### Supplied information ###

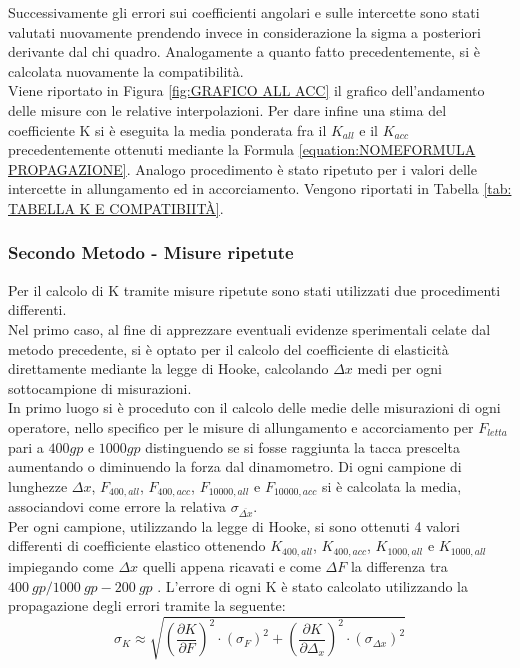 \documentclass[a4paper,11pt,oneside]{article}
\begin{document}
Successivamente gli errori sui coefficienti angolari e sulle intercette sono stati valutati nuovamente prendendo invece in considerazione la sigma a posteriori derivante dal chi quadro. Analogamente a quanto fatto precedentemente, si è calcolata nuovamente la compatibilità.\\
Viene riportato in Figura \ref{fig:GRAFICO ALL ACC} il grafico dell'andamento delle misure con le relative interpolazioni.
Per dare infine una stima del coefficiente K si è eseguita la media ponderata fra il $K_{all}$ e il $K_{acc}$ precedentemente ottenuti mediante la Formula \ref{equation:NOMEFORMULA PROPAGAZIONE}. Analogo procedimento è stato ripetuto per i valori delle intercette in allungamento ed in accorciamento. Vengono riportati in Tabella \ref{tab: TABELLA K E COMPATIBIITÀ}.

\subsubsection*{Secondo Metodo - Misure ripetute}
Per il calcolo di K tramite misure ripetute sono stati utilizzati due procedimenti differenti.\\
Nel primo caso, al fine di apprezzare eventuali evidenze sperimentali celate dal metodo precedente, si è optato per il calcolo del coefficiente di elasticità direttamente mediante la legge di Hooke, calcolando $\Delta x$ medi per ogni sottocampione di misurazioni.\\ 

In primo luogo si è proceduto con il calcolo delle medie delle misurazioni di ogni operatore, nello specifico per le misure di allungamento e accorciamento per $F_{letta}$ pari a $\SI{400}gp$ e $\SI{1000}gp$ distinguendo se si fosse raggiunta la tacca prescelta aumentando o diminuendo la forza dal dinamometro. Di ogni campione di lunghezze $\Delta x$, $F_{400, all}$, $F_{400, acc}$, $F_{10000, all}$ e $F_{10000, acc}$ si è calcolata la media, associandovi come errore la relativa $\sigma_{\overline{\Delta x}}$.\\
Per ogni campione, utilizzando la legge di Hooke, si sono ottenuti 4 valori differenti di coefficiente elastico ottenendo $K_{400, all}$, $K_{400, acc}$, $K_{1000, all}$ e $K_{1000, all}$ impiegando come $\Delta x$ quelli appena ricavati e come $\Delta F$ la differenza tra $\SI{400}{gp} / \SI{1000}{gp} - \SI{200}{gp}$ . L'errore di ogni K è stato calcolato utilizzando la propagazione degli errori tramite la seguente:
\begin{equation*}
\sigma_K \approx \sqrt{\left ( \frac{\partial K }{\partial F} \right )^2 \cdot \left ( \sigma_F \right )^2 + \left ( \frac{\partial K }{\partial \Delta_x} \right )^2 \cdot \left ( \sigma_{\Delta x} \right )^2 }
\end{equation*}
\end{document}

###

§ What the exercise asks: The line with "Per ogni campione, utilizzando" and every line after it up to the end of the entries: output those exactly, and only those.

§ Task output:
Per ogni campione, utilizzando la legge di Hooke, si sono ottenuti 4 valori differenti di coefficiente elastico ottenendo $K_{400, all}$, $K_{400, acc}$, $K_{1000, all}$ e $K_{1000, all}$ impiegando come $\Delta x$ quelli appena ricavati e come $\Delta F$ la differenza tra $\SI{400}{gp} / \SI{1000}{gp} - \SI{200}{gp}$ . L'errore di ogni K è stato calcolato utilizzando la propagazione degli errori tramite la seguente:
\begin{equation*}
\sigma_K \approx \sqrt{\left ( \frac{\partial K }{\partial F} \right )^2 \cdot \left ( \sigma_F \right )^2 + \left ( \frac{\partial K }{\partial \Delta_x} \right )^2 \cdot \left ( \sigma_{\Delta x} \right )^2 }
\end{equation*}
\end{document}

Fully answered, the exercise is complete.